## WHAT YOU SHOULD DO
Find the line in the entries below that contains "### Souborové systémy bez disku". Repeat it exactly, and every line after it through the line that contains "ale odpoví podle".

## RECORDS TO PROCESS
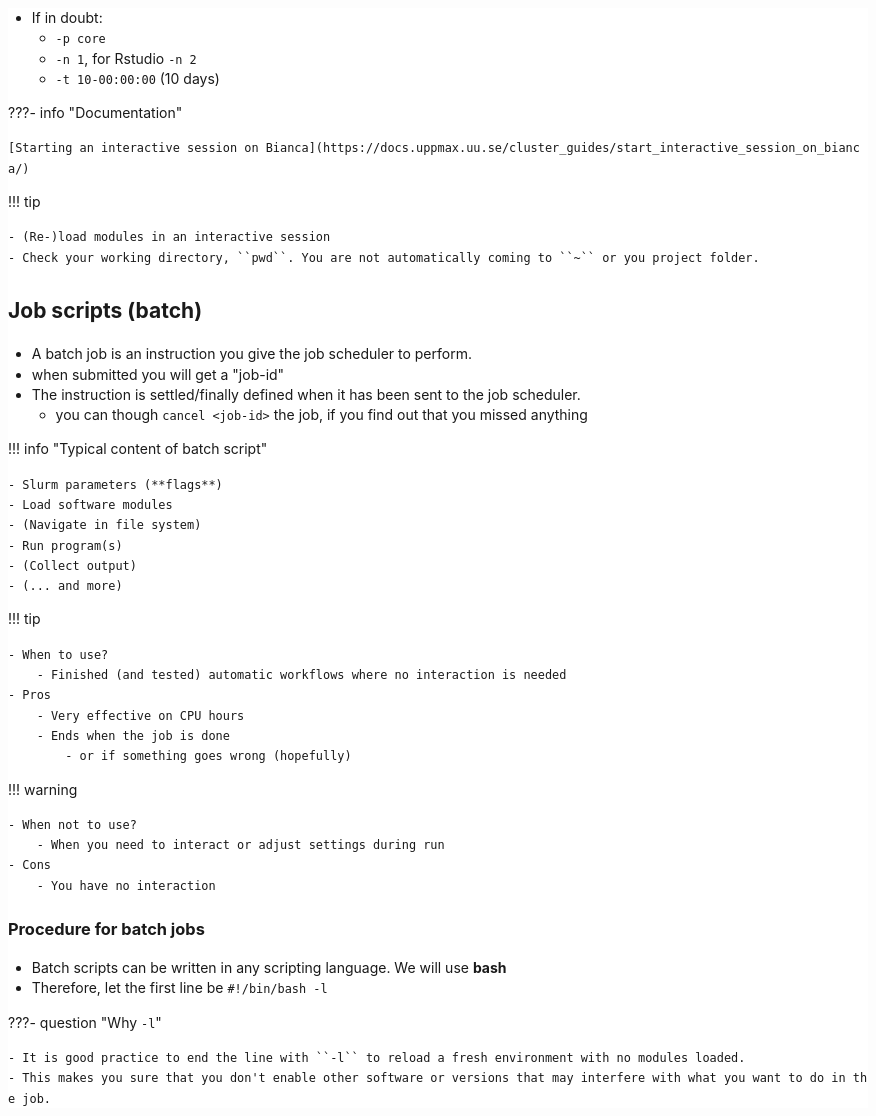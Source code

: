 - If in doubt:
    - `-p core`
    - `-n 1`, for Rstudio `-n 2`
    - `-t 10-00:00:00` (10 days)

???- info "Documentation"

    [Starting an interactive session on Bianca](https://docs.uppmax.uu.se/cluster_guides/start_interactive_session_on_bianca/)

!!! tip

    - (Re-)load modules in an interactive session
    - Check your working directory, ``pwd``. You are not automatically coming to ``~`` or you project folder.

## Job scripts (batch)

- A batch job is an instruction you give the job scheduler to perform.
- when submitted you will get a "job-id"
- The instruction is settled/finally defined when it has been sent to the job scheduler.
    - you can though ``cancel <job-id>`` the job, if you find out that you missed anything

!!! info "Typical content of batch script"

    - Slurm parameters (**flags**)
    - Load software modules
    - (Navigate in file system)
    - Run program(s)
    - (Collect output)
    - (... and more)

!!! tip

    - When to use?
        - Finished (and tested) automatic workflows where no interaction is needed
    - Pros
        - Very effective on CPU hours
        - Ends when the job is done
            - or if something goes wrong (hopefully)

!!! warning

    - When not to use?
        - When you need to interact or adjust settings during run
    - Cons
        - You have no interaction

### Procedure for batch jobs

- Batch scripts can be written in any scripting language. We will use **bash**
- Therefore, let the first line be  `#!/bin/bash -l`

???- question "Why ``-l``"

    - It is good practice to end the line with ``-l`` to reload a fresh environment with no modules loaded.
    - This makes you sure that you don't enable other software or versions that may interfere with what you want to do in the job.

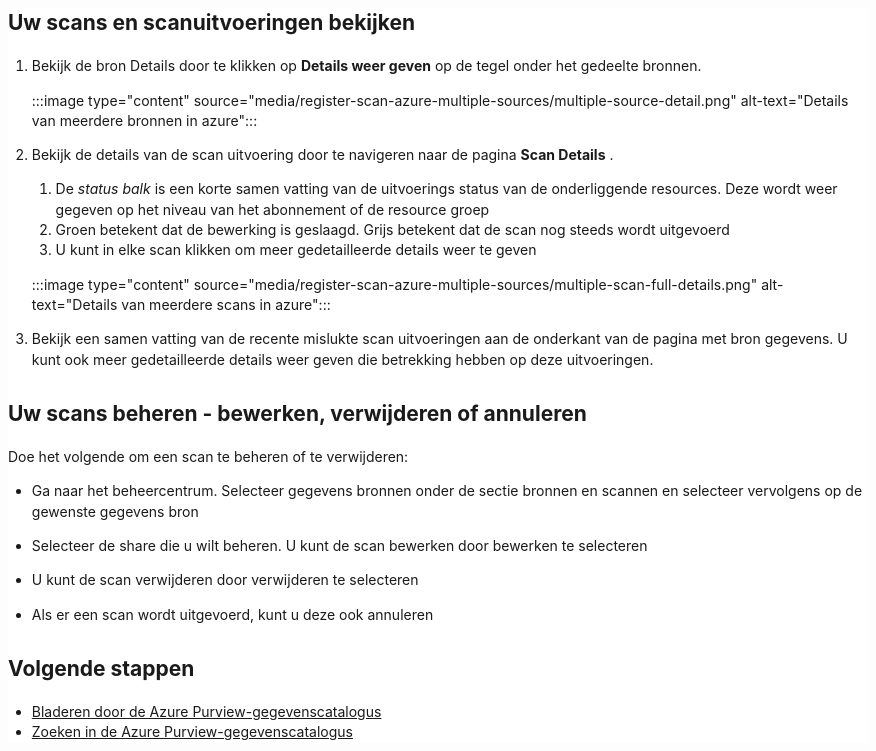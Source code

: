 ## <a name="viewing-your-scans-and-scan-runs"></a>Uw scans en scanuitvoeringen bekijken

1. Bekijk de bron Details door te klikken op **Details weer geven** op de tegel onder het gedeelte bronnen. 

      :::image type="content" source="media/register-scan-azure-multiple-sources/multiple-source-detail.png" alt-text="Details van meerdere bronnen in azure"::: 

1. Bekijk de details van de scan uitvoering door te navigeren naar de pagina **Scan Details** .
    1. De *status balk* is een korte samen vatting van de uitvoerings status van de onderliggende resources. Deze wordt weer gegeven op het niveau van het abonnement of de resource groep
    1. Groen betekent dat de bewerking is geslaagd. Grijs betekent dat de scan nog steeds wordt uitgevoerd
    1. U kunt in elke scan klikken om meer gedetailleerde details weer te geven

      :::image type="content" source="media/register-scan-azure-multiple-sources/multiple-scan-full-details.png" alt-text="Details van meerdere scans in azure":::

1. Bekijk een samen vatting van de recente mislukte scan uitvoeringen aan de onderkant van de pagina met bron gegevens. U kunt ook meer gedetailleerde details weer geven die betrekking hebben op deze uitvoeringen.

## <a name="manage-your-scans---edit-delete-or-cancel"></a>Uw scans beheren - bewerken, verwijderen of annuleren
Doe het volgende om een scan te beheren of te verwijderen:

- Ga naar het beheercentrum. Selecteer gegevens bronnen onder de sectie bronnen en scannen en selecteer vervolgens op de gewenste gegevens bron

- Selecteer de share die u wilt beheren. U kunt de scan bewerken door bewerken te selecteren

- U kunt de scan verwijderen door verwijderen te selecteren
- Als er een scan wordt uitgevoerd, kunt u deze ook annuleren

## <a name="next-steps"></a>Volgende stappen

- [Bladeren door de Azure Purview-gegevenscatalogus](how-to-browse-catalog.md)
- [Zoeken in de Azure Purview-gegevenscatalogus](how-to-search-catalog.md)    
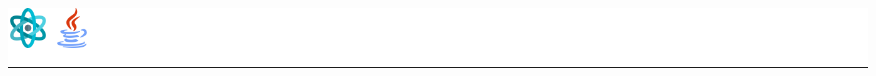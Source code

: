   <img src="documentacao/logosStacks/reactLogo.png" alt="React" width="40"/>
  <img src="documentacao/logosStacks/javaLogo.png" alt="Java" width="40"/>
</p>

---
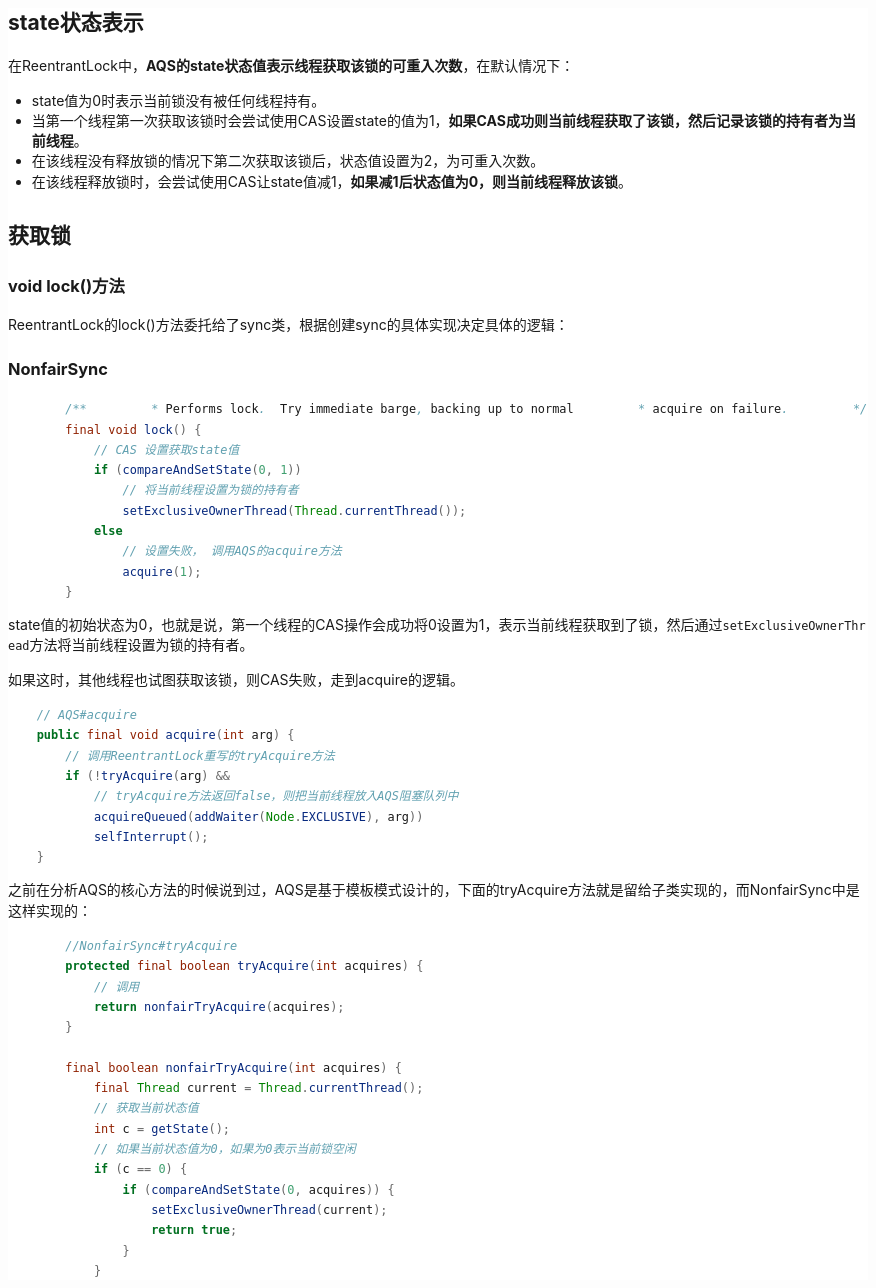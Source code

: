 ## state状态表示

在ReentrantLock中，**AQS的state状态值表示线程获取该锁的可重入次数**，在默认情况下：

- state值为0时表示当前锁没有被任何线程持有。
- 当第一个线程第一次获取该锁时会尝试使用CAS设置state的值为1，**如果CAS成功则当前线程获取了该锁，然后记录该锁的持有者为当前线程**。
- 在该线程没有释放锁的情况下第二次获取该锁后，状态值设置为2，为可重入次数。
- 在该线程释放锁时，会尝试使用CAS让state值减1，**如果减1后状态值为0，则当前线程释放该锁**。

## 获取锁

### void lock()方法

ReentrantLock的lock()方法委托给了sync类，根据创建sync的具体实现决定具体的逻辑：

### NonfairSync

```java
        /**         * Performs lock.  Try immediate barge, backing up to normal         * acquire on failure.         */
        final void lock() {
            // CAS 设置获取state值
            if (compareAndSetState(0, 1))
                // 将当前线程设置为锁的持有者
                setExclusiveOwnerThread(Thread.currentThread());
            else
                // 设置失败， 调用AQS的acquire方法
                acquire(1);
        }
```

state值的初始状态为0，也就是说，第一个线程的CAS操作会成功将0设置为1，表示当前线程获取到了锁，然后通过`setExclusiveOwnerThread`方法将当前线程设置为锁的持有者。

如果这时，其他线程也试图获取该锁，则CAS失败，走到acquire的逻辑。

```java
    // AQS#acquire
    public final void acquire(int arg) {
        // 调用ReentrantLock重写的tryAcquire方法
        if (!tryAcquire(arg) &&
            // tryAcquire方法返回false，则把当前线程放入AQS阻塞队列中
            acquireQueued(addWaiter(Node.EXCLUSIVE), arg))
            selfInterrupt();
    }
```

之前在分析AQS的核心方法的时候说到过，AQS是基于模板模式设计的，下面的tryAcquire方法就是留给子类实现的，而NonfairSync中是这样实现的：

```java
        //NonfairSync#tryAcquire
        protected final boolean tryAcquire(int acquires) {
            // 调用
            return nonfairTryAcquire(acquires);
        }

        final boolean nonfairTryAcquire(int acquires) {
            final Thread current = Thread.currentThread();
            // 获取当前状态值
            int c = getState();
            // 如果当前状态值为0，如果为0表示当前锁空闲
            if (c == 0) {
                if (compareAndSetState(0, acquires)) {
                    setExclusiveOwnerThread(current);
                    return true;
                }
            }
```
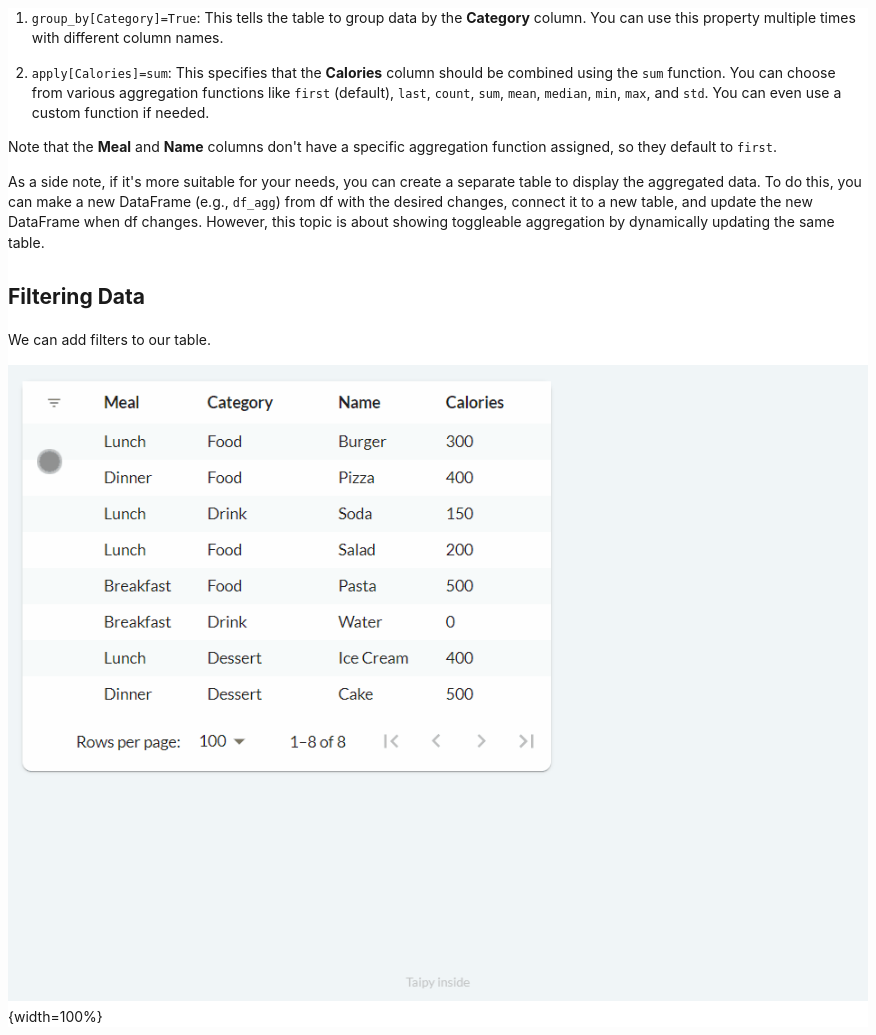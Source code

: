 1. `group_by[Category]=True`: This tells the table to group data by the **Category** column. 
   You can use this property multiple times with different column names.

2. `apply[Calories]=sum`: This specifies that the **Calories** column should be combined 
   using the `sum` function. You can choose from various aggregation functions 
   like `first` (default), `last`, `count`, `sum`, `mean`, `median`, `min`, `max`, and `std`. 
   You can even use a custom function if needed.

Note that the **Meal** and **Name** columns don't have a specific aggregation function assigned, 
so they default to `first`.

As a side note, if it's more suitable for your needs, you can create a separate table 
to display the aggregated data. To do this, you can make a new DataFrame (e.g., `df_agg`) 
from df with the desired changes, connect it to a new table, and update the new DataFrame when df changes. 
However, this topic is about showing toggleable aggregation by dynamically updating the same table.

## Filtering Data

We can add filters to our table.

![Filtering Data](tables-filter.gif){width=100%}
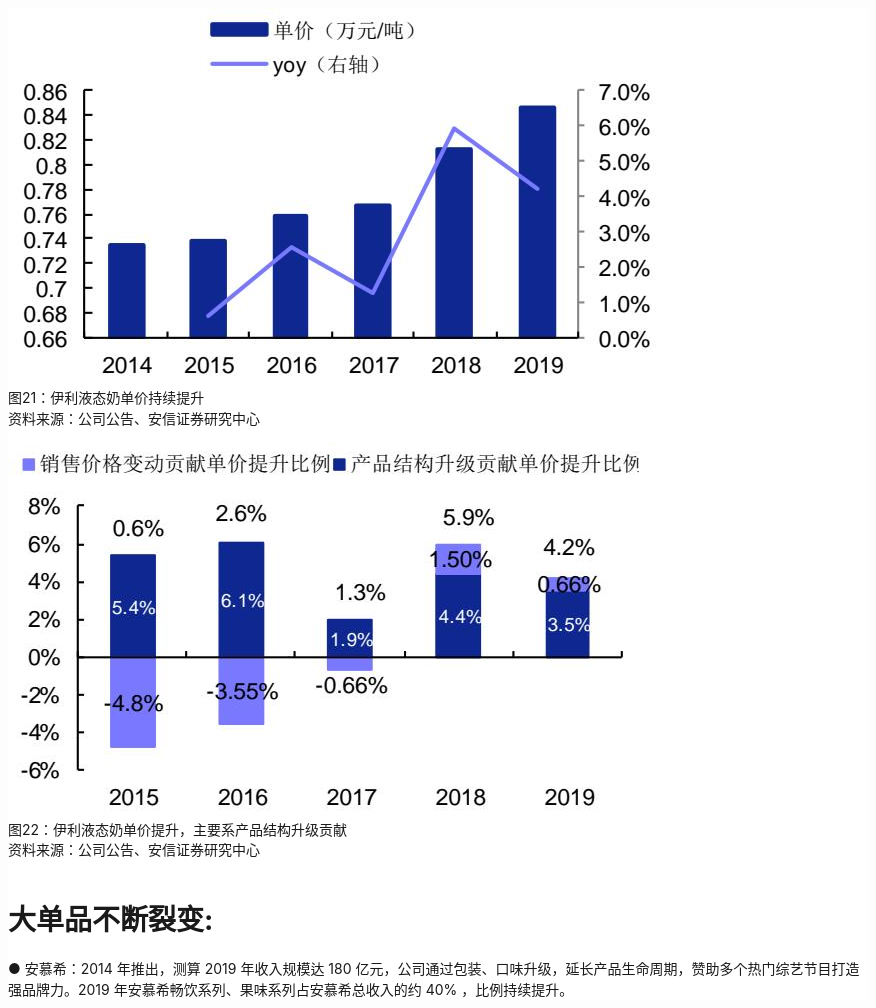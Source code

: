 ![](images/44d11fd9bee1b0b9af544c26fd09d394b3d4517e41bb730bb8f8a5703d03e386.jpg)  
图21：伊利液态奶单价持续提升  
资料来源：公司公告、安信证券研究中心

![](images/f2674d7f1a340c86cce5725a10a547fabdf61f488e7195939df096c7e1648584.jpg)  
图22：伊利液态奶单价提升，主要系产品结构升级贡献  
资料来源：公司公告、安信证券研究中心

# 大单品不断裂变:

● 安慕希：2014 年推出，测算 2019 年收入规模达 180 亿元，公司通过包装、口味升级，延长产品生命周期，赞助多个热门综艺节目打造强品牌力。2019 年安慕希畅饮系列、果味系列占安慕希总收入的约 $40 \%$ ，比例持续提升。
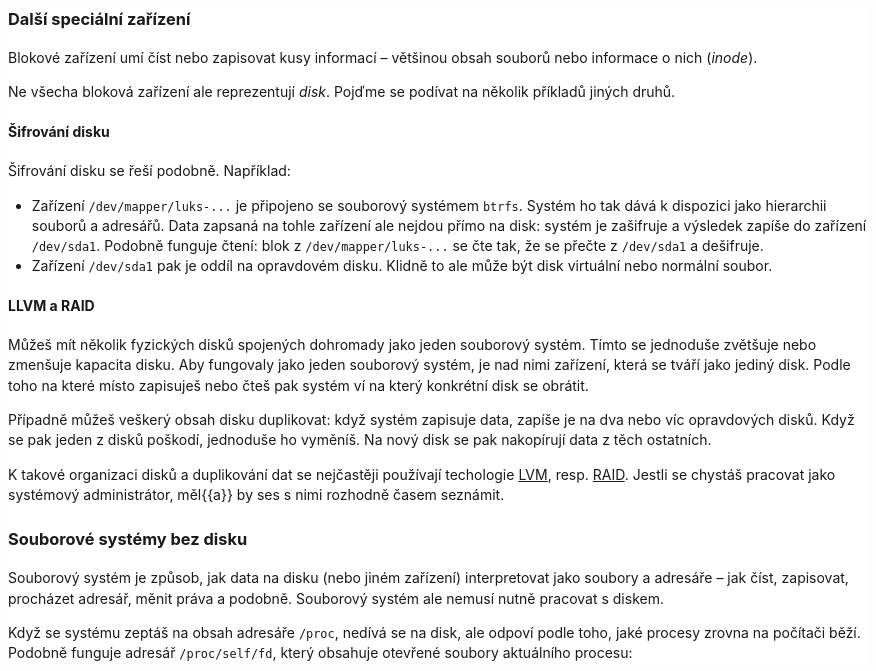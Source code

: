 
### Další speciální zařízení

Blokové zařízení umí číst nebo zapisovat kusy informací – většinou obsah
souborů nebo informace o nich (*inode*).

Ne všecha bloková zařízení ale reprezentují *disk*.
Pojďme se podívat na několik příkladů jiných druhů.


#### Šifrování disku

Šifrování disku se řeší podobně. Například:

* Zařízení `/dev/mapper/luks-...` je připojeno se souborový systémem `btrfs`.
  Systém ho tak dává k dispozici jako hierarchii souborů a adresářů.
  Data zapsaná na tohle zařízení ale nejdou přímo na disk:
  systém je zašifruje a výsledek zapíše do zařízení `/dev/sda1`.
  Podobně funguje čtení: blok z `/dev/mapper/luks-...` se čte tak,
  že se přečte z `/dev/sda1` a dešifruje.
* Zařízení `/dev/sda1` pak je oddíl na opravdovém disku. 
  Klidně to ale může být disk virtuální nebo normální soubor.


#### LLVM a RAID

Můžeš mít několik fyzických disků spojených dohromady jako jeden
souborový systém.
Tímto se jednoduše zvětšuje nebo zmenšuje kapacita disku.
Aby fungovaly jako jeden souborový systém, je nad nimi zařízení,
která se tváří jako jediný disk.
Podle toho na které místo zapisuješ nebo čteš pak systém ví
na který konkrétní disk se obrátit.

Případně můžeš veškerý obsah disku duplikovat: když systém zapisuje data,
zapíše je na dva nebo víc opravdových disků.
Když se pak jeden z disků poškodí, jednoduše ho vyměníš.
Na nový disk se pak nakopírují data z těch ostatních.

K takové organizaci disků a duplikování dat se nejčastěji používají techologie
[LVM](https://en.wikipedia.org/wiki/Logical_Volume_Manager_%28Linux%29), resp.
[RAID](https://en.wikipedia.org/wiki/RAID).
Jestli se chystáš pracovat jako systémový administrátor,
měl{{a}} by ses s nimi rozhodně časem seznámit.

### Souborové systémy bez disku

Souborový systém je způsob, jak data na disku (nebo jiném zařízení)
interpretovat jako soubory a adresáře – jak číst, zapisovat, procházet adresář,
měnit práva a podobně.
Souborový systém ale nemusí nutně pracovat s diskem.

Když se systému zeptáš na obsah adresáře `/proc`, nedívá se na disk,
ale odpoví podle toho, jaké procesy zrovna na počítači běží.
Podobně funguje adresář `/proc/self/fd`, který obsahuje otevřené soubory
aktuálního procesu:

## FINISHED EXERCISE
### Souborové systémy bez disku

Souborový systém je způsob, jak data na disku (nebo jiném zařízení)
interpretovat jako soubory a adresáře – jak číst, zapisovat, procházet adresář,
měnit práva a podobně.
Souborový systém ale nemusí nutně pracovat s diskem.

Když se systému zeptáš na obsah adresáře `/proc`, nedívá se na disk,
ale odpoví podle toho, jaké procesy zrovna na počítači běží.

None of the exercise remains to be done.